Series starts with miscellanious bits needed in the glsl and nir.
This is followed by equivalent bits in the Intel compiler backend.
These are followed up changes that are subject to more debate:
1) Support for SIMD8 fp16 in liveness analysis, copy propagation,
dead code elimination, etc.
In order to tell if one instruction fully overwrites the results
of another one needs to examine how much of a register is written.
Until now this has been done in granularity of full or partial
register, i.e., there is no concept of "full sub-region write".
And until now there was no need as all data types took 4-bytes
per element resulting into full 32-byte register even in case of
SIMD8. Partial writes where all special and could be safely
ignored in various analysis passes.
Half precision floats, however, break this assumption.
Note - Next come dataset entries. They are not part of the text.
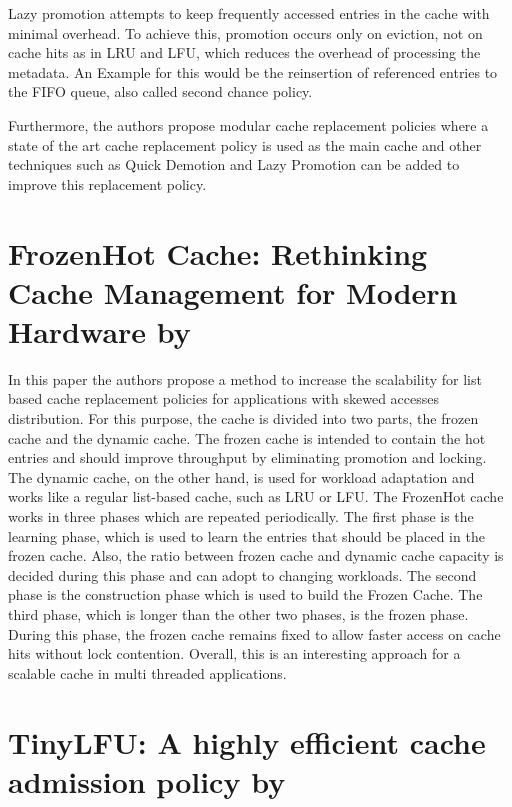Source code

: \documentclass[
	12pt,
	a4paper,
	abstract,
	bibliography=totoc,
	chapterprefix,
	headings=openright,
	numbers=endperiod,
	parskip=half,
	twoside,
]{scrreprt}
\begin{document}
Lazy promotion attempts to keep frequently accessed entries in the cache with minimal overhead.
To achieve this, promotion occurs only on eviction, not on cache hits as in LRU and LFU, 
which reduces the overhead of processing the metadata.
An Example for this would be the reinsertion of referenced entries to the FIFO queue,
also called second chance policy.

Furthermore, the authors propose modular cache replacement policies where a state of the art cache replacement 
policy is used as the main cache and  other techniques such as Quick Demotion and Lazy Promotion 
can be added to improve this replacement policy.

\section*{FrozenHot Cache: Rethinking Cache Management for Modern Hardware by \cite{qiu2023frozenhot}}

In this paper the authors propose a method to increase the 
scalability for list based cache replacement policies for applications with skewed accesses distribution.
For this purpose, the cache is divided into two parts, the frozen cache and the dynamic cache.
The frozen cache is intended to contain the hot entries and should improve throughput by eliminating promotion and locking.
The dynamic cache, on the other hand, is used for workload adaptation 
and works like a regular list-based cache, such as LRU or LFU.
The FrozenHot cache works in three phases which are repeated periodically.
The first phase is the learning phase, which is used to learn the entries that should be placed in the frozen cache.
Also, the ratio between frozen cache and dynamic cache capacity is decided during this phase and 
can adopt to changing workloads.
The second phase is the construction phase which is used to build the Frozen Cache.
The third phase, which is longer than the other two phases, is the frozen phase.
During this phase, the frozen cache remains fixed to allow faster access on cache hits without lock contention.
Overall, this is an interesting approach for a scalable cache in multi threaded applications.


\section*{TinyLFU: A highly efficient cache admission policy by \cite{einziger2017tinylfu}}
\end{document}
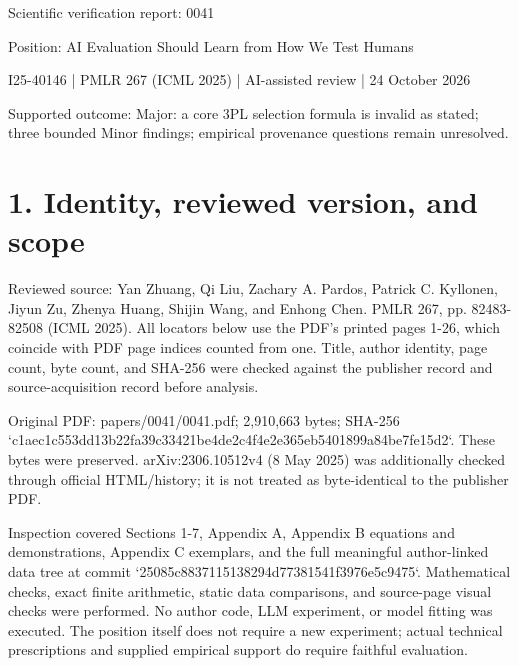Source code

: \documentclass[10pt]{article}
\begin{document}
Scientific verification report: 0041\par
Position: AI Evaluation Should Learn from How We Test Humans\par
I25-40146 | PMLR 267 (ICML 2025) | AI-assisted review | 24 October 2026\par
Supported outcome: Major: a core 3PL selection formula is invalid as stated; three bounded Minor findings; empirical provenance questions remain unresolved.\par
\section*{1. Identity, reviewed version, and scope}
Reviewed source: Yan Zhuang, Qi Liu, Zachary A. Pardos, Patrick C. Kyllonen, Jiyun Zu, Zhenya Huang, Shijin Wang, and Enhong Chen. PMLR 267, pp. 82483-82508 (ICML 2025). All locators below use the PDF’s printed pages 1-26, which coincide with PDF page indices counted from one. Title, author identity, page count, byte count, and SHA-256 were checked against the publisher record and source-acquisition record before analysis.\par
Original PDF: papers/0041/0041.pdf; 2,910,663 bytes; SHA-256 `c1aec1c553dd13b22fa39c33421be4de2c4f4e2e365eb5401899a84be7fe15d2`. These bytes were preserved. arXiv:2306.10512v4 (8 May 2025) was additionally checked through official HTML/history; it is not treated as byte-identical to the publisher PDF.\par
Inspection covered Sections 1-7, Appendix A, Appendix B equations and demonstrations, Appendix C exemplars, and the full meaningful author-linked data tree at commit `25085c8837115138294d77381541f3976e5c9475`. Mathematical checks, exact finite arithmetic, static data comparisons, and source-page visual checks were performed. No author code, LLM experiment, or model fitting was executed. The position itself does not require a new experiment; actual technical prescriptions and supplied empirical support do require faithful evaluation.\par
\end{document}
On SIMD8
full write with 16-bit elements results into half register.
I tried patching different passes examing partial writes one by
one but that started to get out hand. Moreover, just by looking
a register type size it is not safe to say if it really is full
write or not.
Solution here is to explicitly store this information into
registers: added new member fs_reg::pad_per_component.
Subsequently patching fs_reg::component_size() to take the
padding into account propagates the information to all users.
Patch 28 updates a few users to use component_size() instead
of open coded, 29 adds the actual support and 30-35 update
NIR -> FS to signal the padding (these are separated just for
review).
It should be noted that here one deals with virtual registers.
Final hardware allocator is separate and using full registers
in virtual space shouldn't prevent it from using thighter
packing.
Chema, this overlaps with your work, I hope you don't mind.
2) Booleans produced from 16-bit sources. Whereas for GLSL and for
NIR booleans are just booleans, on Intel hardware they are integers.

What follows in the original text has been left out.